Failing that, Musk said he would “prefer to build products outside of Tesla,” then questioned why large institutional investors in Tesla like Fidelity “don’t show up to work,” seemingly confused by the difference between an individual with a job and a company that owns assets.
For 2022—the last year for which full financial results are available—95 percent of Tesla’s revenues came from its automotive activities.
Musk, who took over control of Tesla from its founders Martin Eberhardt and Marc Tarpenning a year after it was founded in 2003, has sold billions of dollars of Tesla shares in the past few years but now appears to want to reverse that trend. “If I have 25% it means I am influential,” he wrote, “but can be overridden if twice as many shareholders vote against me versus for me.”
Musk then went on to say that he would like a dual-class voting structure similar to the one at Facebook that gives CEO Mark Zuckerberg control of that company but which would be an illegal restructuring post-IPO.Advertisement
At several investor events in the past, Musk has shown demonstrations of Tesla robotics, first with what many took to be a human being in a robot suit but more latterly with robots that appear to be actual robots. Previously, the company’s main experience with robotics involved Musk’s claims that the Tesla production line would be an “alien dreadnought” which moved too fast for the human eye to see. This pronouncement, like many of Musk’s, did not come to pass—in 2018, he reversed his stance, saying that “Humans are underrated.”
But Tesla released a demo of its latest robot iteration last month, which it showed off dancing and handling eggs.
On X, Musk claimed that there was no rift between him and the Tesla board, but it’s likely that investors may not be quite as copacetic. A well-sourced report from The Wall Street Journal alleges that the CEO has a worrying drug problem. The company has lost a quarter of its value over the last six months, and its once-envied profit margin making cars has shrunk during successive quarters to the industry average.

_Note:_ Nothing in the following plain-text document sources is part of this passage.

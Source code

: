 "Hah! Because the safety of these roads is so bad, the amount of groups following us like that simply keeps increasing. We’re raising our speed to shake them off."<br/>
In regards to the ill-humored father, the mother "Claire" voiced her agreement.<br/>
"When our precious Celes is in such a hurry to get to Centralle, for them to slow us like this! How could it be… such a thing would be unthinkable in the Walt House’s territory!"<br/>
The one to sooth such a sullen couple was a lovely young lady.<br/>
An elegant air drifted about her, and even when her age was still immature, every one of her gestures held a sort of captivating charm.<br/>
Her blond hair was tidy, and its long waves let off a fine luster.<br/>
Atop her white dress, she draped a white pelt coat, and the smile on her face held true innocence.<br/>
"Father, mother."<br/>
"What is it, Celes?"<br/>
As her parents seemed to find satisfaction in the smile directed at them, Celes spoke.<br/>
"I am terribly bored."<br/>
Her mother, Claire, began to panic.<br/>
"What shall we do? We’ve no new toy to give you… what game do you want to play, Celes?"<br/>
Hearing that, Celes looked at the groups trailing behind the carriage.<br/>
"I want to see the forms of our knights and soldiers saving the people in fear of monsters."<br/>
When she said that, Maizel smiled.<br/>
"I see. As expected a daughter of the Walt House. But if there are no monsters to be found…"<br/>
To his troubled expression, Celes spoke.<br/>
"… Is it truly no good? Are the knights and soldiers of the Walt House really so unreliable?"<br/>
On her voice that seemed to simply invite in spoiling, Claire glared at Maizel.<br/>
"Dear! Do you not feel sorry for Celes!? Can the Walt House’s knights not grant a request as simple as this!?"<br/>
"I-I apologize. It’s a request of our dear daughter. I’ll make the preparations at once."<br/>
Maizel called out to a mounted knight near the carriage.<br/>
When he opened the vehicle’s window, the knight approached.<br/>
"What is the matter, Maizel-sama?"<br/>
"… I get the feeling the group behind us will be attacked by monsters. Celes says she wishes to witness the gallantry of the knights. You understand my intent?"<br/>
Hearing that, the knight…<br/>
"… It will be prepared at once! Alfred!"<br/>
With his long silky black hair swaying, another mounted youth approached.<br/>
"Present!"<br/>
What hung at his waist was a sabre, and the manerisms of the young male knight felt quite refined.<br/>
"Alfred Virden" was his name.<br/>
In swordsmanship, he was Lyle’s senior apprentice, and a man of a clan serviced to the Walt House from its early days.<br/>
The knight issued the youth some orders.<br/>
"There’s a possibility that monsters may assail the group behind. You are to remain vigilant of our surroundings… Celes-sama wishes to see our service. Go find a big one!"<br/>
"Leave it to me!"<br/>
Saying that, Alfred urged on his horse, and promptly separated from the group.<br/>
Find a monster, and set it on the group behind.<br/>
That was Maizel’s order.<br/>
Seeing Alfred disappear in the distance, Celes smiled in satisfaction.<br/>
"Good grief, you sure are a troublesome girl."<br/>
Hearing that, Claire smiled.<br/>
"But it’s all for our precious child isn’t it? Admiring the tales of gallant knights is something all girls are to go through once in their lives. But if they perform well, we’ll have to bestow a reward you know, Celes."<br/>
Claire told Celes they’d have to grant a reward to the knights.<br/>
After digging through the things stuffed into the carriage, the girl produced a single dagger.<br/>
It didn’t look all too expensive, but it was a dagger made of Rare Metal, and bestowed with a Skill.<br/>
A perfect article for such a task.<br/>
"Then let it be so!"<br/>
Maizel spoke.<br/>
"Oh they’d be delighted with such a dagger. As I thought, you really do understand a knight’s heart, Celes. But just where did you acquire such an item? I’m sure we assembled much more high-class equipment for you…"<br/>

Additionally, there are questions about Musk’s diversion of Tesla resources and staff to work on his social media network, plus his split focus on SpaceX. Musk’s previous $56 billion compensation package from Tesla is also the subject of an ongoing lawsuit in Delaware, brought by a shareholder who believes it to be excessive and a breach of fiduciary duty by Musk and his board. Other Tesla board members have to pay back $733 million to Tesla after another court case involving their own compensation by the automaker.